With the leadership of the Conservative party now in doubt as Prime Minister Macmillan steps down, it is clear that the British leader could have done more to help his party had he started grooming his successor earlier, Nadav Safran, assistant professor of Government, said yesterday.
The annual Conservative conference, now meeting in Blackpool, has become a behind-the scenes struggle for the party leadership. This struggle, Safran said, might result in the choice of a leader who is not the best man to remake the party's image, but rather the man with the most power in the party.
"If the British general elections were held tomorrow, there is little doubt that Labor would win very substantially," but with the elections months away, the Conservative party has a chance to stave off defeat, Safran said. To win back the favor of the electorate, he added, the Conservative party must "convey the image of new blood, and reverse the image of tiredness."
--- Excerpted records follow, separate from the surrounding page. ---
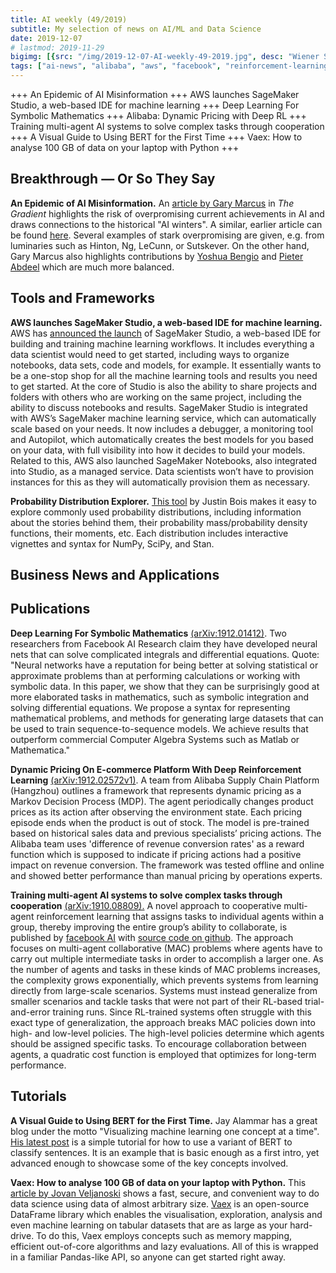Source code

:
 ```yaml
---
title: AI weekly (49/2019)
subtitle: My selection of news on AI/ML and Data Science
date: 2019-12-07
# lastmod: 2019-11-29
bigimg: [{src: "/img/2019-12-07-AI-weekly-49-2019.jpg", desc: "Wiener Staatsoper (2019)"}]
tags: ["ai-news", "alibaba", "aws", "facebook", "reinforcement-learning", "vaex"]
---
```


+++ An Epidemic of AI Misinformation +++ AWS launches SageMaker Studio, a web-based IDE for machine learning +++ Deep Learning For Symbolic Mathematics +++ Alibaba: Dynamic Pricing with Deep RL +++ Training multi-agent AI systems to solve complex tasks through cooperation +++ A Visual Guide to Using BERT for the First Time +++ Vaex: How to analyse 100 GB of data on your laptop with Python +++


<!--more-->

## Breakthrough &mdash; Or So They Say

**An Epidemic of AI Misinformation.** An [article by Gary Marcus](https://thegradient.pub/an-epidemic-of-ai-misinformation/) in *The Gradient* highlights the risk of overpromising current achievements in AI and draws connections to the historical "AI winters". A similar, earlier article can be found [here](http://nautil.us/issue/78/atmospheres/are-neural-networks-about-to-reinvent-physics). Several examples of stark overpromising are given, e.g. from luminaries such as Hinton, Ng, LeCunn, or Sutskever. On the other hand, Gary Marcus also highlights contributions by [Yoshua Bengio](https://youtu.be/0GsZ_LN9B24) and [Pieter Abdeel](https://www.youtube.com/watch?v=ynCfj3LGjyM&feature=youtu.be) which are much more balanced.


## Tools and Frameworks

**AWS launches SageMaker Studio, a web-based IDE for machine learning.** AWS has [announced the launch](https://aws.amazon.com/de/blogs/aws/amazon-sagemaker-studio-the-first-fully-integrated-development-environment-for-machine-learning/) of SageMaker Studio, a web-based IDE for building and training machine learning workflows. It includes everything a data scientist would need to get started, including ways to organize notebooks, data sets, code and models, for example. It essentially wants to be a one-stop shop for all the machine learning tools and results you need to get started. At the core of Studio is also the ability to share projects and folders with others who are working on the same project, including the ability to discuss notebooks and results. SageMaker Studio is integrated with AWS’s SageMaker machine learning service, which can automatically scale based on your needs. It now includes a debugger, a monitoring tool and Autopilot, which automatically creates the best models for you based on your data, with full visibility into how it decides to build your models. Related to this, AWS also launched SageMaker Notebooks, also integrated into Studio, as a managed service. Data scientists won’t have to provision instances for this as they will automatically provision them as necessary.

**Probability Distribution Explorer.** [This tool](http://bois.caltech.edu/distribution_explorer/?utm_campaign=Data_Elixir&utm_source=Data_Elixir_263) by Justin Bois makes it easy to explore commonly used probability distributions, including information about the stories behind them, their probability mass/probability density functions, their moments, etc. Each distribution includes interactive vignettes and syntax for NumPy, SciPy, and Stan.



## Business News and Applications




## Publications

**Deep Learning For Symbolic Mathematics** [(arXiv:1912.01412)](https://arxiv.org/abs/1912.01412). Two researchers from Facebook AI Research claim they have developed neural nets that can solve complicated integrals and differential equations. Quote: "Neural networks have a reputation for being better at solving statistical or approximate problems than at performing calculations or working with symbolic data. In this paper, we show that they can be surprisingly good at more elaborated tasks in mathematics, such as symbolic integration and solving differential equations. We propose a syntax for representing mathematical problems, and methods for generating large datasets that can be used to train sequence-to-sequence models. We achieve results that outperform commercial Computer Algebra Systems such as Matlab or Mathematica."


**Dynamic Pricing On E-commerce Platform With Deep Reinforcement Learning** [(arXiv:1912.02572v1)](https://arxiv.org/abs/1912.02572). A team from Alibaba Supply Chain Platform (Hangzhou) outlines a framework that represents dynamic pricing as a Markov Decision Process (MDP). The agent periodically changes product prices as its action after observing the environment state. Each pricing episode ends when the product is out of stock. The model is pre-trained based on historical sales data and previous specialists’ pricing actions. The Alibaba team uses 'difference of revenue conversion rates' as a reward function which is supposed to indicate if pricing actions had a positive impact on revenue conversion. The framework was tested offline and online and showed better performance than manual pricing by operations experts.


**Training multi-agent AI systems to solve complex tasks through cooperation** [(arXiv:1910.08809).](https://arxiv.org/abs/1910.08809) A novel approach to cooperative multi-agent reinforcement learning that assigns tasks to individual agents within a group, thereby improving the entire group’s ability to collaborate, is published by [facebook AI](https://ai.facebook.com/blog/using-multi-agent-reinforcement-learning-to-improve-collaboration/) with [source code on github](https://github.com/TorchCraft/TorchCraftAI/tree/targeting). The approach focuses on multi-agent collaborative (MAC) problems where agents have to carry out multiple intermediate tasks in order to accomplish a larger one. As the number of agents and tasks in these kinds of MAC problems increases, the complexity grows exponentially, which prevents systems from learning directly from large-scale scenarios. 
Systems must instead generalize from smaller scenarios and tackle tasks that were not part of their RL-based trial-and-error training runs. Since RL-trained systems often struggle with this exact type of generalization, the approach breaks MAC policies down into high- and low-level policies. The high-level policies determine which agents should be assigned specific tasks. To encourage collaboration between agents, a quadratic cost function is employed that optimizes for long-term performance.


## Tutorials

**A Visual Guide to Using BERT for the First Time.** Jay Alammar has a great blog under the motto "Visualizing machine learning one concept at a time". [His latest post](https://jalammar.github.io/a-visual-guide-to-using-bert-for-the-first-time/?utm_campaign=Data_Elixir&utm_source=Data_Elixir_262) is a simple tutorial for how to use a variant of BERT to classify sentences. It is an example that is basic enough as a first intro, yet advanced enough to showcase some of the key concepts involved.

**Vaex: How to analyse 100 GB of data on your laptop with Python.** This [article by 
Jovan Veljanoski](https://towardsdatascience.com/how-to-analyse-100s-of-gbs-of-data-on-your-laptop-with-python-f83363dda94) shows a fast,  secure, and convenient way to do data science using data of almost arbitrary size. [Vaex](https://github.com/vaexio/vaex) is an open-source DataFrame library which enables the visualisation, exploration, analysis and even machine learning on tabular datasets that are as large as your hard-drive. To do this, Vaex employs concepts such as memory mapping, efficient out-of-core algorithms and lazy evaluations. All of this is wrapped in a familiar Pandas-like API, so anyone can get started right away.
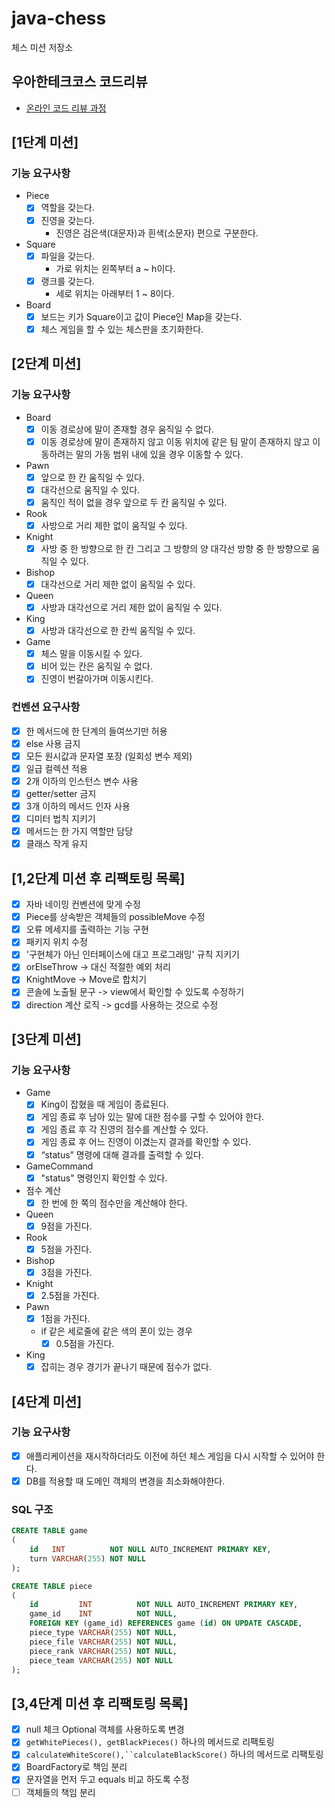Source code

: # java-chess

체스 미션 저장소

## 우아한테크코스 코드리뷰

- [온라인 코드 리뷰 과정](https://github.com/woowacourse/woowacourse-docs/blob/master/maincourse/README.md)

## [1단계 미션]

### 기능 요구사항

- Piece
    - [x] 역할을 갖는다.
    - [x] 진영을 갖는다.
        - 진영은 검은색(대문자)과 흰색(소문자) 편으로 구분한다.

- Square
    - [x] 파일을 갖는다.
        - 가로 위치는 왼쪽부터 a ~ h이다.
    - [x] 랭크를 갖는다.
        - 세로 위치는 아래부터 1 ~ 8이다.

- Board
    - [x] 보드는 키가 Square이고 값이 Piece인 Map을 갖는다.
    - [x] 체스 게임을 할 수 있는 체스판을 초기화한다.

## [2단계 미션]

### 기능 요구사항

- Board
    - [x] 이동 경로상에 말이 존재할 경우 움직일 수 없다.
    - [x] 이동 경로상에 말이 존재하지 않고 이동 위치에 같은 팀 말이 존재하지 않고 이동하려는 말의 가동 범위 내에 있을 경우 이동할 수 있다.

- Pawn
    - [x] 앞으로 한 칸 움직일 수 있다.
    - [x] 대각선으로 움직일 수 있다.
    - [x] 움직인 적이 없을 경우 앞으로 두 칸 움직일 수 있다.

- Rook
    - [x] 사방으로 거리 제한 없이 움직일 수 있다.

- Knight
    - [x] 사방 중 한 방향으로 한 칸 그리고 그 방향의 양 대각선 방향 중 한 방향으로 움직일 수 있다.

- Bishop
    - [x] 대각선으로 거리 제한 없이 움직일 수 있다.

- Queen
    - [x] 사방과 대각선으로 거리 제한 없이 움직일 수 있다.

- King
    - [x] 사방과 대각선으로 한 칸씩 움직일 수 있다.

- Game
    - [x] 체스 말을 이동시킬 수 있다.
    - [x] 비어 있는 칸은 움직일 수 없다.
    - [x] 진영이 번갈아가며 이동시킨다.

### 컨벤션 요구사항

- [x] 한 메서드에 한 단계의 들여쓰기만 허용
- [x] else 사용 금지
- [x] 모든 원시값과 문자열 포장 (일회성 변수 제외)
- [x] 일급 컬렉션 적용
- [x] 2개 이하의 인스턴스 변수 사용
- [x] getter/setter 금지
- [x] 3개 이하의 메서드 인자 사용
- [x] 디미터 법칙 지키기
- [x] 메서드는 한 가지 역할만 담당
- [x] 클래스 작게 유지

## [1,2단계 미션 후 리팩토링 목록]

- [x] 자바 네이밍 컨벤션에 맞게 수정
- [x] Piece를 상속받은 객체들의 possibleMove 수정
- [x] 오류 메세지를 출력하는 기능 구현
- [x] 패키지 위치 수정
- [x] '구현체가 아닌 인터페이스에 대고 프로그래밍' 규칙 지키기
- [x] orElseThrow -> 대신 적절한 예외 처리
- [x] KnightMove -> Move로 합치기
- [x] 콘솔에 노출될 문구 -> view에서 확인할 수 있도록 수정하기
- [x] direction 계산 로직 -> gcd를 사용하는 것으로 수정

## [3단계 미션]

### 기능 요구사항

- Game
  - [x]  King이 잡혔을 때 게임이 종료된다.
  - [x]  게임 종료 후 남아 있는 말에 대한 점수를 구할 수 있어야 한다.
  - [x]  게임 종료 후 각 진영의 점수를 계산할 수 있다.
  - [x]  게임 종료 후 어느 진영이 이겼는지 결과를 확인할 수 있다.
  - [x]  “status” 명령에 대해 결과를 출력할 수 있다.

- GameCommand
  - [x]  "status" 명령인지 확인할 수 있다.

- 점수 계산
  - [x]  한 번에 한 쪽의 점수만을 계산해야 한다.

- Queen
  - [x]  9점을 가진다.

- Rook
  - [x]  5점을 가진다.

- Bishop
  - [x]  3점을 가진다.

- Knight
  - [x]  2.5점을 가진다.

- Pawn
  - [x]  1점을 가진다.

  - if 같은 세로줄에 같은 색의 폰이 있는 경우
    - [x]  0.5점을 가진다.

- King
  - [x]  잡히는 경우 경기가 끝나기 때문에 점수가 없다.

## [4단계 미션]

### 기능 요구사항

- [x] 애플리케이션을 재시작하더라도 이전에 하던 체스 게임을 다시 시작할 수 있어야 한다.
- [x] DB를 적용할 때 도메인 객체의 변경을 최소화해야한다.

### SQL 구조

```sql
CREATE TABLE game
(
    id   INT          NOT NULL AUTO_INCREMENT PRIMARY KEY,
    turn VARCHAR(255) NOT NULL
);

CREATE TABLE piece
(
    id         INT          NOT NULL AUTO_INCREMENT PRIMARY KEY,
    game_id    INT          NOT NULL,
    FOREIGN KEY (game_id) REFERENCES game (id) ON UPDATE CASCADE,
    piece_type VARCHAR(255) NOT NULL,
    piece_file VARCHAR(255) NOT NULL,
    piece_rank VARCHAR(255) NOT NULL,
    piece_team VARCHAR(255) NOT NULL
);
```

## [3,4단계 미션 후 리팩토링 목록]

- [x]  null 체크 Optional 객체를 사용하도록 변경
- [x]  `getWhitePieces(), getBlackPieces()` 하나의 메서드로 리팩토링
- [x]  `calculateWhiteScore(),``calculateBlackScore()`  하나의 메서드로 리팩토링
- [x]  BoardFactory로 책임 분리
- [x]  문자열을 먼저 두고 equals 비교 하도록 수정
- [ ]  객체들의 책임 분리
Reginald Maudling, the Chancellor of the Exchequer, has been an outstanding exponent of the "new Conservative party," and seemed likely to lead it, but his power faded after not receiving timely support from Macmillan. The apparent front runner at the moment is Richard A. Butler, the Deputy Prime Minister.
Another potential Conservative leader is Lord Hailsham, the Minister of Science. Hailsham and Butler, however, are identified more with the "old" Conservatives, Safran said, and it will be harder for them to build the image of vitality and youth which the party seeds in order to win.